Reproduce the entries from their first line up to and including the line with "There are three". Leave out everything after it.

Content starts

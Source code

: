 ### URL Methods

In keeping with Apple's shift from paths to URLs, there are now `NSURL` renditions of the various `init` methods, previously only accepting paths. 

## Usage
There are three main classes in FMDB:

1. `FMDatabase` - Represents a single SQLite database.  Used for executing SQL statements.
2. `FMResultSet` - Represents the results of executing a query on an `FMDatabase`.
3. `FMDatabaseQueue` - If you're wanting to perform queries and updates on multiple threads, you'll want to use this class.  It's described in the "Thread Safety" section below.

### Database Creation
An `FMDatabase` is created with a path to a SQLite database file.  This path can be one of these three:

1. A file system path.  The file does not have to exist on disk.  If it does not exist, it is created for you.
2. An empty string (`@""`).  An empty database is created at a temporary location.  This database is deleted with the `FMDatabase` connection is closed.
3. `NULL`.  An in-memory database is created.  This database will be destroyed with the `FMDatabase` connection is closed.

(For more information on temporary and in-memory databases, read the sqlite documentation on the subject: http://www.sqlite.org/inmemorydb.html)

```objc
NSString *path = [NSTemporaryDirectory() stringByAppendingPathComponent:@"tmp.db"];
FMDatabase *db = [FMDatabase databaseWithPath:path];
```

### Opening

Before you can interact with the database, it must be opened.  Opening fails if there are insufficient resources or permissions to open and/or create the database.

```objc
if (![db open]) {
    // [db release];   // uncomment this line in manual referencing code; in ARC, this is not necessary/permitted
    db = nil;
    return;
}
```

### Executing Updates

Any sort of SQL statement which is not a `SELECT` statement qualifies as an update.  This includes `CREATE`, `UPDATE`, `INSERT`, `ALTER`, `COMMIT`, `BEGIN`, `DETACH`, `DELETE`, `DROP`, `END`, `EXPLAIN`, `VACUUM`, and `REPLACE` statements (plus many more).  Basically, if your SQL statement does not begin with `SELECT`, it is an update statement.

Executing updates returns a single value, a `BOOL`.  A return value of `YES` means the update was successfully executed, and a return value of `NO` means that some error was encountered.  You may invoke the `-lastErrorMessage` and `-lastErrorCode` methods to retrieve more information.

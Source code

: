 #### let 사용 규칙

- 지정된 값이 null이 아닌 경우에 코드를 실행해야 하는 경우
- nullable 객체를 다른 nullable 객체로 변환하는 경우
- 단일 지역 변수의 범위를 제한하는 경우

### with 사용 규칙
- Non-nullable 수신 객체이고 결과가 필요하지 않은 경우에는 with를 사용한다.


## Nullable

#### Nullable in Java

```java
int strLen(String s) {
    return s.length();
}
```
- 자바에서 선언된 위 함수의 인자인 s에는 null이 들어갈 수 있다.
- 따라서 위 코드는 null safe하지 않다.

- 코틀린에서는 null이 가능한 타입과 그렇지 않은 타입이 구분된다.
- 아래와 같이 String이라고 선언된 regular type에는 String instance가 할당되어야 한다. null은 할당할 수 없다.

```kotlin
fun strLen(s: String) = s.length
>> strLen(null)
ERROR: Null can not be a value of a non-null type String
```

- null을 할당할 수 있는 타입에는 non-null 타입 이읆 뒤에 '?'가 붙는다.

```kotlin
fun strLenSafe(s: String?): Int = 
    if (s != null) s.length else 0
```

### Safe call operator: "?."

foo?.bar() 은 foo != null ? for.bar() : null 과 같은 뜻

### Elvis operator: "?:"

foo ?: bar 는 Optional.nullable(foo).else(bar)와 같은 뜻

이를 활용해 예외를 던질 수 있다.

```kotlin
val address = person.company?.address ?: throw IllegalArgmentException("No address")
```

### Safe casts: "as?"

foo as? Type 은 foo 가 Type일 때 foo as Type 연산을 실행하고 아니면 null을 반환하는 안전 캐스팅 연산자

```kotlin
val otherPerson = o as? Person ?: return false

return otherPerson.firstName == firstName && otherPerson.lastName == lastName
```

Content ends

(WRITTEN ANSWER):
Source code

: ### URL Methods

In keeping with Apple's shift from paths to URLs, there are now `NSURL` renditions of the various `init` methods, previously only accepting paths. 

## Usage
There are three main classes in FMDB:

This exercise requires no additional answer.